Could you write out the records exactly as they are given?

• • • • • • •

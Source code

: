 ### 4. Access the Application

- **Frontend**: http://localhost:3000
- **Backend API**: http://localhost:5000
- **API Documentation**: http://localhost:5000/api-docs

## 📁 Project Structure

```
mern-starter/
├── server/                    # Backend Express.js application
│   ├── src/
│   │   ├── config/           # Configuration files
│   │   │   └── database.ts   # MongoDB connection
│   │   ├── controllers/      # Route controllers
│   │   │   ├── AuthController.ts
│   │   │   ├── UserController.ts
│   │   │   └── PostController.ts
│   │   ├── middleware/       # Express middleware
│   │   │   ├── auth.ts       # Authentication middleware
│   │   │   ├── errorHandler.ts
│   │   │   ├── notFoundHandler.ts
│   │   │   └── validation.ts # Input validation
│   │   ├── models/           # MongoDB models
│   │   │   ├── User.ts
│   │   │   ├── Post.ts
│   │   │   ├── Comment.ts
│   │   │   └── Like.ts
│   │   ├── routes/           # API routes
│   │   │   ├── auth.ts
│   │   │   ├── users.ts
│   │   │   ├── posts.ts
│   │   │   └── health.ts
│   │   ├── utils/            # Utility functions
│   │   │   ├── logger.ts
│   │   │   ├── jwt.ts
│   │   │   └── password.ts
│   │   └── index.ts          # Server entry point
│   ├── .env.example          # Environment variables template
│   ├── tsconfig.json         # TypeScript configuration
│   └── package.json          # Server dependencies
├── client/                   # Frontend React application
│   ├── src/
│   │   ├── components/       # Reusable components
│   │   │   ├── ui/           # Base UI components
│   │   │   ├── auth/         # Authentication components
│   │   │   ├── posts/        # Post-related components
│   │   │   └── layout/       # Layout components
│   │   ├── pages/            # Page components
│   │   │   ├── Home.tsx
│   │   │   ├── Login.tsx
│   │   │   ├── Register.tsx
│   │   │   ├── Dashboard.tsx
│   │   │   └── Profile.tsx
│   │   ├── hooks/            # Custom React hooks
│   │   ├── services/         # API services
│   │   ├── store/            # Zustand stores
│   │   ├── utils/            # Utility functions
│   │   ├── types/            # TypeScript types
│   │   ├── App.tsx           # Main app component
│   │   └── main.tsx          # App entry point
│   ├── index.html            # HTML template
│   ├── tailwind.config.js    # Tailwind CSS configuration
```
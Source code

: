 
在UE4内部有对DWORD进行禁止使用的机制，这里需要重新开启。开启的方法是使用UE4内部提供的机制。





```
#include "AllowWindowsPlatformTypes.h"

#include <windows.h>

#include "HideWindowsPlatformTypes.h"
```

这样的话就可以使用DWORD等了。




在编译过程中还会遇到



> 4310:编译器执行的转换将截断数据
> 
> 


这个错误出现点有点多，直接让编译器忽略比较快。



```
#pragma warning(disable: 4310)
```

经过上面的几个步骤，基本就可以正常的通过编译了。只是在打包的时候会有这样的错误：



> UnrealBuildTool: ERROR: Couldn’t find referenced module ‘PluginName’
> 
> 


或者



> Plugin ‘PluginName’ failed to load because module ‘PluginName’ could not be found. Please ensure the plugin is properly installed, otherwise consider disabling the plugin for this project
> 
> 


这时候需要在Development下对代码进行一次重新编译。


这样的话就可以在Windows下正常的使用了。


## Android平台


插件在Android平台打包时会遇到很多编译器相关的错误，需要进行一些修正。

• • • • • • •

_Your solution_
Source code

: ### 4. Access the Application

- **Frontend**: http://localhost:3000
- **Backend API**: http://localhost:5000
- **API Documentation**: http://localhost:5000/api-docs

## 📁 Project Structure

```
mern-starter/
├── server/                    # Backend Express.js application
│   ├── src/
│   │   ├── config/           # Configuration files
│   │   │   └── database.ts   # MongoDB connection
│   │   ├── controllers/      # Route controllers
│   │   │   ├── AuthController.ts
│   │   │   ├── UserController.ts
│   │   │   └── PostController.ts
│   │   ├── middleware/       # Express middleware
│   │   │   ├── auth.ts       # Authentication middleware
│   │   │   ├── errorHandler.ts
│   │   │   ├── notFoundHandler.ts
│   │   │   └── validation.ts # Input validation
│   │   ├── models/           # MongoDB models
│   │   │   ├── User.ts
│   │   │   ├── Post.ts
│   │   │   ├── Comment.ts
│   │   │   └── Like.ts
│   │   ├── routes/           # API routes
│   │   │   ├── auth.ts
│   │   │   ├── users.ts
│   │   │   ├── posts.ts
│   │   │   └── health.ts
│   │   ├── utils/            # Utility functions
│   │   │   ├── logger.ts
│   │   │   ├── jwt.ts
│   │   │   └── password.ts
│   │   └── index.ts          # Server entry point
│   ├── .env.example          # Environment variables template
│   ├── tsconfig.json         # TypeScript configuration
│   └── package.json          # Server dependencies
├── client/                   # Frontend React application
│   ├── src/
│   │   ├── components/       # Reusable components
│   │   │   ├── ui/           # Base UI components
│   │   │   ├── auth/         # Authentication components
│   │   │   ├── posts/        # Post-related components
│   │   │   └── layout/       # Layout components
│   │   ├── pages/            # Page components
│   │   │   ├── Home.tsx
│   │   │   ├── Login.tsx
│   │   │   ├── Register.tsx
│   │   │   ├── Dashboard.tsx
│   │   │   └── Profile.tsx
│   │   ├── hooks/            # Custom React hooks
│   │   ├── services/         # API services
│   │   ├── store/            # Zustand stores
│   │   ├── utils/            # Utility functions
│   │   ├── types/            # TypeScript types
│   │   ├── App.tsx           # Main app component
│   │   └── main.tsx          # App entry point
│   ├── index.html            # HTML template
│   ├── tailwind.config.js    # Tailwind CSS configuration
```
Source code

: 
在UE4内部有对DWORD进行禁止使用的机制，这里需要重新开启。开启的方法是使用UE4内部提供的机制。





```
#include "AllowWindowsPlatformTypes.h"

#include <windows.h>

#include "HideWindowsPlatformTypes.h"
```

这样的话就可以使用DWORD等了。




在编译过程中还会遇到



> 4310:编译器执行的转换将截断数据
> 
> 


这个错误出现点有点多，直接让编译器忽略比较快。



```
#pragma warning(disable: 4310)
```

经过上面的几个步骤，基本就可以正常的通过编译了。只是在打包的时候会有这样的错误：



> UnrealBuildTool: ERROR: Couldn’t find referenced module ‘PluginName’
> 
> 


或者



> Plugin ‘PluginName’ failed to load because module ‘PluginName’ could not be found. Please ensure the plugin is properly installed, otherwise consider disabling the plugin for this project
> 
> 


这时候需要在Development下对代码进行一次重新编译。


这样的话就可以在Windows下正常的使用了。


## Android平台


插件在Android平台打包时会遇到很多编译器相关的错误，需要进行一些修正。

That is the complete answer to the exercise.